• Exercise requirements
Could you repeat every record below exactly, leaving out the pictures?

* * * * * * *

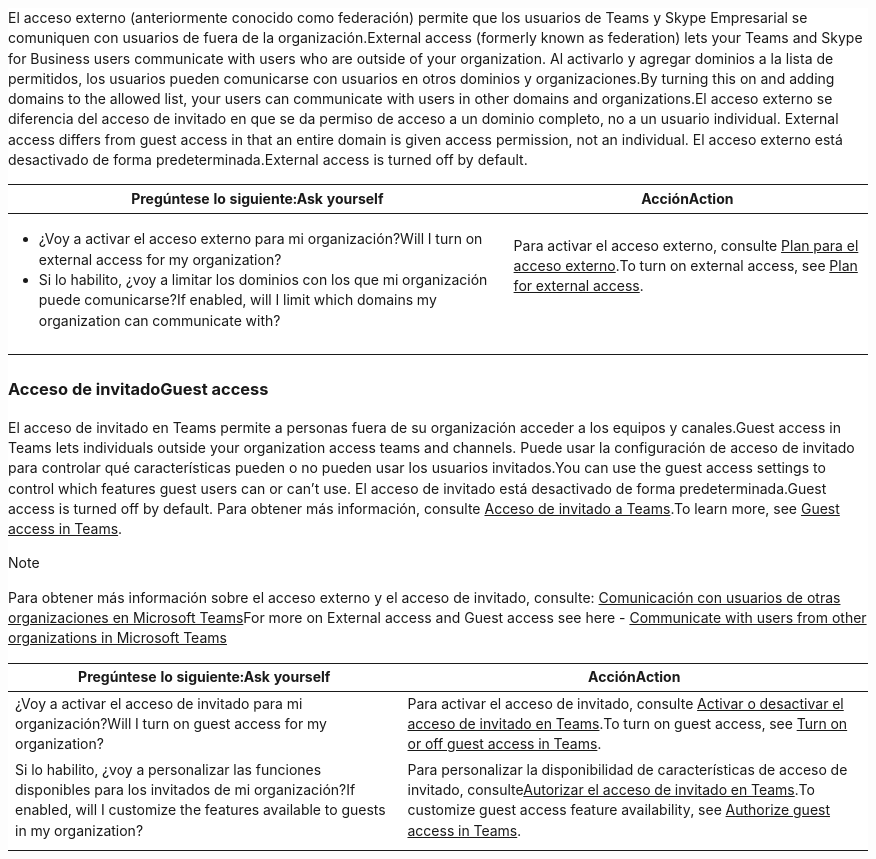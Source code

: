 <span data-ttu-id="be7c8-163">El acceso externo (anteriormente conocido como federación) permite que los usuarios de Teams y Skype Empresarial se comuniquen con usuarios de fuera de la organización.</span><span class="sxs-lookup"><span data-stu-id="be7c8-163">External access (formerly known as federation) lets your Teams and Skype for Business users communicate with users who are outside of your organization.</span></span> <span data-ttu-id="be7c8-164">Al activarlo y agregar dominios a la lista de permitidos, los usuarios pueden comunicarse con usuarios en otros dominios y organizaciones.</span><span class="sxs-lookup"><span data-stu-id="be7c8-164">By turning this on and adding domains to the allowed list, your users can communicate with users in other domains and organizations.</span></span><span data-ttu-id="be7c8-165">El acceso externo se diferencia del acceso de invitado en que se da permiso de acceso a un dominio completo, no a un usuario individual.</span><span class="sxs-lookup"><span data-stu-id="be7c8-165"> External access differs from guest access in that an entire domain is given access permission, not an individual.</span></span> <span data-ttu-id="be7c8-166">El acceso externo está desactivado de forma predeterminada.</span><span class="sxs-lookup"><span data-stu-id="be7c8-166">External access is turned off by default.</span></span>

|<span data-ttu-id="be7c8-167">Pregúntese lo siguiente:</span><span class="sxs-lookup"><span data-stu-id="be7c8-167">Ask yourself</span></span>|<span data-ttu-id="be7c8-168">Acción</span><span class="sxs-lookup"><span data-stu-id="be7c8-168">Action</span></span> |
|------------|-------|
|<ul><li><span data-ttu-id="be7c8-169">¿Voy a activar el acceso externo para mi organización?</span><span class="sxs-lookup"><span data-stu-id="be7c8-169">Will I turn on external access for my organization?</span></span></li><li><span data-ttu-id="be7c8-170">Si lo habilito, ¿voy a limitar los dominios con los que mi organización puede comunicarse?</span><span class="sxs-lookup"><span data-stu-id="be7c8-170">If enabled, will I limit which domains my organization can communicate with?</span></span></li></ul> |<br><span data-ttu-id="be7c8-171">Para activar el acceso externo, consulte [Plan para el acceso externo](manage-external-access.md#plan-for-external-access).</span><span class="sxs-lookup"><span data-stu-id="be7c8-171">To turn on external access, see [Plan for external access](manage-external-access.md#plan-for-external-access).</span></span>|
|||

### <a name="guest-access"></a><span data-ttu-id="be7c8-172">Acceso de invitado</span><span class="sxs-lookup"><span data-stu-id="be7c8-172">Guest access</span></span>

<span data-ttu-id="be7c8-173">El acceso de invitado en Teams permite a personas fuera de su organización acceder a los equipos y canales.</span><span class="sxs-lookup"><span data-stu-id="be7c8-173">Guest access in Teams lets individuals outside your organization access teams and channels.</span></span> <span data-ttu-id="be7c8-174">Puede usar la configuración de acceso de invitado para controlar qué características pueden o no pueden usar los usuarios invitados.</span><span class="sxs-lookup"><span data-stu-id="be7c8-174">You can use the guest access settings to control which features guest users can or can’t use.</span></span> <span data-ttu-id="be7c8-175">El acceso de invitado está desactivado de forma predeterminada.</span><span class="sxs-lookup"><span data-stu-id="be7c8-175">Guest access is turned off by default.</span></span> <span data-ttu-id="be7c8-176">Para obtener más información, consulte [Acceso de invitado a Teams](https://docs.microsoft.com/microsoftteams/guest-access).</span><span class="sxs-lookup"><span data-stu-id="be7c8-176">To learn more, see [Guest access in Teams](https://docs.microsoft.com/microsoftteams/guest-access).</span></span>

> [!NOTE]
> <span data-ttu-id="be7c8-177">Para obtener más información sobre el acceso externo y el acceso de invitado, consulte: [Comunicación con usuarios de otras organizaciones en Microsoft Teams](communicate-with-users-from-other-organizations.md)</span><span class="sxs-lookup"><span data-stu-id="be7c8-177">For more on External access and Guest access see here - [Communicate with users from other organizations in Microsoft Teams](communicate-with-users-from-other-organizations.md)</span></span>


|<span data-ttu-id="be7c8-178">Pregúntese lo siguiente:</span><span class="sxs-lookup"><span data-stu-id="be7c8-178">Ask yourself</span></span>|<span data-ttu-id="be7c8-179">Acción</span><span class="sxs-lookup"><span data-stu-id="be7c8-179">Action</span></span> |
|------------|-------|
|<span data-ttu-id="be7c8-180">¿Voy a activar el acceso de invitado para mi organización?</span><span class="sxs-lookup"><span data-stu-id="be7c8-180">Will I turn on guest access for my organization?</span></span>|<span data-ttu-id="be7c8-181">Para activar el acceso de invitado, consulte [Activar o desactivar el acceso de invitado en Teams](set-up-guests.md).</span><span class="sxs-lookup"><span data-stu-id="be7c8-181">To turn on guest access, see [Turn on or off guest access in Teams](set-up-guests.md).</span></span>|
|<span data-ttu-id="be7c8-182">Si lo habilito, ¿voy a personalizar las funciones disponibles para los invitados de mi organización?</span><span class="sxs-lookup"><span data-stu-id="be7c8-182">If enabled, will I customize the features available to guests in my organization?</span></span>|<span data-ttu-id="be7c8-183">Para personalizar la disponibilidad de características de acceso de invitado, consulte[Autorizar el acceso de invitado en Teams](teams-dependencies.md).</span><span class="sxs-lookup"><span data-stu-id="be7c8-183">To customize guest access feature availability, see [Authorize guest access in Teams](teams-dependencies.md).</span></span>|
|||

* * * * * * *

• Exercise solution
Source code

: <span data-ttu-id="be7c8-163">El acceso externo (anteriormente conocido como federación) permite que los usuarios de Teams y Skype Empresarial se comuniquen con usuarios de fuera de la organización.</span><span class="sxs-lookup"><span data-stu-id="be7c8-163">External access (formerly known as federation) lets your Teams and Skype for Business users communicate with users who are outside of your organization.</span></span> <span data-ttu-id="be7c8-164">Al activarlo y agregar dominios a la lista de permitidos, los usuarios pueden comunicarse con usuarios en otros dominios y organizaciones.</span><span class="sxs-lookup"><span data-stu-id="be7c8-164">By turning this on and adding domains to the allowed list, your users can communicate with users in other domains and organizations.</span></span><span data-ttu-id="be7c8-165">El acceso externo se diferencia del acceso de invitado en que se da permiso de acceso a un dominio completo, no a un usuario individual.</span><span class="sxs-lookup"><span data-stu-id="be7c8-165"> External access differs from guest access in that an entire domain is given access permission, not an individual.</span></span> <span data-ttu-id="be7c8-166">El acceso externo está desactivado de forma predeterminada.</span><span class="sxs-lookup"><span data-stu-id="be7c8-166">External access is turned off by default.</span></span>

|<span data-ttu-id="be7c8-167">Pregúntese lo siguiente:</span><span class="sxs-lookup"><span data-stu-id="be7c8-167">Ask yourself</span></span>|<span data-ttu-id="be7c8-168">Acción</span><span class="sxs-lookup"><span data-stu-id="be7c8-168">Action</span></span> |
|------------|-------|
|<ul><li><span data-ttu-id="be7c8-169">¿Voy a activar el acceso externo para mi organización?</span><span class="sxs-lookup"><span data-stu-id="be7c8-169">Will I turn on external access for my organization?</span></span></li><li><span data-ttu-id="be7c8-170">Si lo habilito, ¿voy a limitar los dominios con los que mi organización puede comunicarse?</span><span class="sxs-lookup"><span data-stu-id="be7c8-170">If enabled, will I limit which domains my organization can communicate with?</span></span></li></ul> |<br><span data-ttu-id="be7c8-171">Para activar el acceso externo, consulte [Plan para el acceso externo](manage-external-access.md#plan-for-external-access).</span><span class="sxs-lookup"><span data-stu-id="be7c8-171">To turn on external access, see [Plan for external access](manage-external-access.md#plan-for-external-access).</span></span>|
|||

### <a name="guest-access"></a><span data-ttu-id="be7c8-172">Acceso de invitado</span><span class="sxs-lookup"><span data-stu-id="be7c8-172">Guest access</span></span>

<span data-ttu-id="be7c8-173">El acceso de invitado en Teams permite a personas fuera de su organización acceder a los equipos y canales.</span><span class="sxs-lookup"><span data-stu-id="be7c8-173">Guest access in Teams lets individuals outside your organization access teams and channels.</span></span> <span data-ttu-id="be7c8-174">Puede usar la configuración de acceso de invitado para controlar qué características pueden o no pueden usar los usuarios invitados.</span><span class="sxs-lookup"><span data-stu-id="be7c8-174">You can use the guest access settings to control which features guest users can or can’t use.</span></span> <span data-ttu-id="be7c8-175">El acceso de invitado está desactivado de forma predeterminada.</span><span class="sxs-lookup"><span data-stu-id="be7c8-175">Guest access is turned off by default.</span></span> <span data-ttu-id="be7c8-176">Para obtener más información, consulte [Acceso de invitado a Teams](https://docs.microsoft.com/microsoftteams/guest-access).</span><span class="sxs-lookup"><span data-stu-id="be7c8-176">To learn more, see [Guest access in Teams](https://docs.microsoft.com/microsoftteams/guest-access).</span></span>

> [!NOTE]
> <span data-ttu-id="be7c8-177">Para obtener más información sobre el acceso externo y el acceso de invitado, consulte: [Comunicación con usuarios de otras organizaciones en Microsoft Teams](communicate-with-users-from-other-organizations.md)</span><span class="sxs-lookup"><span data-stu-id="be7c8-177">For more on External access and Guest access see here - [Communicate with users from other organizations in Microsoft Teams](communicate-with-users-from-other-organizations.md)</span></span>


|<span data-ttu-id="be7c8-178">Pregúntese lo siguiente:</span><span class="sxs-lookup"><span data-stu-id="be7c8-178">Ask yourself</span></span>|<span data-ttu-id="be7c8-179">Acción</span><span class="sxs-lookup"><span data-stu-id="be7c8-179">Action</span></span> |
|------------|-------|
|<span data-ttu-id="be7c8-180">¿Voy a activar el acceso de invitado para mi organización?</span><span class="sxs-lookup"><span data-stu-id="be7c8-180">Will I turn on guest access for my organization?</span></span>|<span data-ttu-id="be7c8-181">Para activar el acceso de invitado, consulte [Activar o desactivar el acceso de invitado en Teams](set-up-guests.md).</span><span class="sxs-lookup"><span data-stu-id="be7c8-181">To turn on guest access, see [Turn on or off guest access in Teams](set-up-guests.md).</span></span>|
|<span data-ttu-id="be7c8-182">Si lo habilito, ¿voy a personalizar las funciones disponibles para los invitados de mi organización?</span><span class="sxs-lookup"><span data-stu-id="be7c8-182">If enabled, will I customize the features available to guests in my organization?</span></span>|<span data-ttu-id="be7c8-183">Para personalizar la disponibilidad de características de acceso de invitado, consulte[Autorizar el acceso de invitado en Teams](teams-dependencies.md).</span><span class="sxs-lookup"><span data-stu-id="be7c8-183">To customize guest access feature availability, see [Authorize guest access in Teams](teams-dependencies.md).</span></span>|
|||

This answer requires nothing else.